The Holy Father’s thesis is both simpler and more demanding: he reminds us that technology must be ordered to the dignity of the human person, and any technology that instead reduces the person to a thing – a profile, a defect, a problem to be solved –has betrayed its purpose, however technically impressive it may be.
Although the question of artificial intelligence might seem to be peripheral to the issues we deal with here at HLI, the document’s focus on human dignity makes it essential reading for pro-life and pro-family activists. The threats it names are not foreign to us. They are the very threats we have spent decades resisting, now wearing new and more sophisticated clothing.
Indeed, the whole appalling trajectory of the 20th century, from the communist to the sexual revolution, could be described not unfairly as the triumph of materialist technocracy: i.e., the reduction of the human person to a “machine” to be modified and exploited according to extrinsic principles and measures in pursuit of an immanent earthly paradise – a paradise defined by the transhumanist technocrats who are precisely the last people who should be trusted with such an enterprise, and who are very much at the center of the AI revolution.
Babel vs. Jerusalem
Pope Leo XIV begins by clearing away a common, comfortable lie, i.e. the idea that a tool is just a tool, blameless in itself, with everything depending on how we happen to use it.
There is a half-truth there, and he grants it. “In the abstract,” he writes, technology “is not a solution to humanity’s problems, just as it is not inherently evil.” But then comes the correction: “In practice, however, technology is never neutral, because it takes on the characteristics of those who devise, finance, regulate and use it” (no. 9).
Here it’s impossible not to recall Marshall McCluhan’s famous adage that “the medium is the message.” In other words, every technology has a hidden internal logic that shapes its uses and users in often subtle and hidden ways, and which is often quietly guided by a small number of technocrats who devise and control the technologies.
We now know this is true from a purely neurological, physiological level.

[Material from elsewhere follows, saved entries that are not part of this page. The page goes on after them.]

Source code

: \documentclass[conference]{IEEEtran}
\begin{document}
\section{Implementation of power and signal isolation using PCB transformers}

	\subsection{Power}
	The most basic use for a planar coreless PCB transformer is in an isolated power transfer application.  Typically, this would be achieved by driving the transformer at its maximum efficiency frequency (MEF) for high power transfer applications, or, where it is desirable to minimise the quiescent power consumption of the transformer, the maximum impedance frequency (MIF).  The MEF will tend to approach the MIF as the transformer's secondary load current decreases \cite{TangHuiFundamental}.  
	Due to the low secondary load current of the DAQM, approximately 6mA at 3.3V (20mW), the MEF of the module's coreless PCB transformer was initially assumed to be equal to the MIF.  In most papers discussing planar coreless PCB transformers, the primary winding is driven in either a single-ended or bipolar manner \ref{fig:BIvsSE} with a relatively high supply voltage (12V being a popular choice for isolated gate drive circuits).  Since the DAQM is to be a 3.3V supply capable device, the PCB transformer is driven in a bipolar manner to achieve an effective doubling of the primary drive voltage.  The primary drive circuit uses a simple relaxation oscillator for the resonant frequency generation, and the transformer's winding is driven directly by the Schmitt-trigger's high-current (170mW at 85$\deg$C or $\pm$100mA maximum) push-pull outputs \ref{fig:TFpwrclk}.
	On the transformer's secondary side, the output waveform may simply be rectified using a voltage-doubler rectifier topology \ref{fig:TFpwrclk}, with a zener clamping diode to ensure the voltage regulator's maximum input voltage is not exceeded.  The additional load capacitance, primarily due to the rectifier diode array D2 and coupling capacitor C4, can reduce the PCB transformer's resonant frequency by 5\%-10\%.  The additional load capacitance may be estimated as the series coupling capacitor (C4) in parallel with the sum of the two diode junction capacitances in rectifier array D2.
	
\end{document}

No matter how “edifying” a television show might be, for instance, we know there is an inherent passivity in how people watch TV, which changes how they interact with the world.
Similarly, social media and the smartphone are inherently biased towards certain modes of interaction and behaviors, with a tendency towards addiction. This can be more or less significant: but it is always present, and it shapes the human person and the broader culture in ways that are impossible to measure, but which in the aggregate are epoch-altering.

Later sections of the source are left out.